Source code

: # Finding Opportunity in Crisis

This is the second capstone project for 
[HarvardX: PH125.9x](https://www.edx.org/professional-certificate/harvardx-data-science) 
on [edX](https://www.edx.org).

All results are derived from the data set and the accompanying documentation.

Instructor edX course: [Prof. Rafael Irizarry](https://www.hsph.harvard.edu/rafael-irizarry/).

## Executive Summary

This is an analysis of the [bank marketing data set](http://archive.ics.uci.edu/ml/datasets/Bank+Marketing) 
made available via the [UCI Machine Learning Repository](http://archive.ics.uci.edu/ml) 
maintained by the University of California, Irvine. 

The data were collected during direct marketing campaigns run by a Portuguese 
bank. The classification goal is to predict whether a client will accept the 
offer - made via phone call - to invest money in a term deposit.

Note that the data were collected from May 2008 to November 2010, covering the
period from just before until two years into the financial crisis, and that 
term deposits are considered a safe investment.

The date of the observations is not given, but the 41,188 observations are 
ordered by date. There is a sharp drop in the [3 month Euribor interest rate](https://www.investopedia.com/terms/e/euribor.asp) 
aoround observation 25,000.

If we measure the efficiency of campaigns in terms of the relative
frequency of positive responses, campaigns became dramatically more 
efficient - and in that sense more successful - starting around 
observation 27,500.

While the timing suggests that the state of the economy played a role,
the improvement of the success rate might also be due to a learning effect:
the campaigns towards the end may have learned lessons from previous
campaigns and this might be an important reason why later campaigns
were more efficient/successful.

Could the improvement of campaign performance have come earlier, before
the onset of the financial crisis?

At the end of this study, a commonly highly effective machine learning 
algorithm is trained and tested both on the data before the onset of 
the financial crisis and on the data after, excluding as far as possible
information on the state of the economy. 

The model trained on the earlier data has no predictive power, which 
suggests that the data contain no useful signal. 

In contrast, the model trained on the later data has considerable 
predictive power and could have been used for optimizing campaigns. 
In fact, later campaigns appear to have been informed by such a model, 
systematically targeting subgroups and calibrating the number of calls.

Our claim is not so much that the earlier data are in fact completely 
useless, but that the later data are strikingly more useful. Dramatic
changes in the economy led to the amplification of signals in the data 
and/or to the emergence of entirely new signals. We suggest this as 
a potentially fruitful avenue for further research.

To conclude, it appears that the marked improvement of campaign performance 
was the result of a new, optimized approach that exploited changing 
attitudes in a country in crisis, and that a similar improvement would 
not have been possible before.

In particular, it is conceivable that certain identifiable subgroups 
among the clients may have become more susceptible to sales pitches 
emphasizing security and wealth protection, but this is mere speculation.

*INSTRUCTIONS FOR THE TASK:* Give back, exactly and with nothing added, the lines from the line containing "In particular, it" through the final line of the records above, both of them included.

*ANSWER TO THIS TASK:*
In particular, it is conceivable that certain identifiable subgroups 
among the clients may have become more susceptible to sales pitches 
emphasizing security and wealth protection, but this is mere speculation.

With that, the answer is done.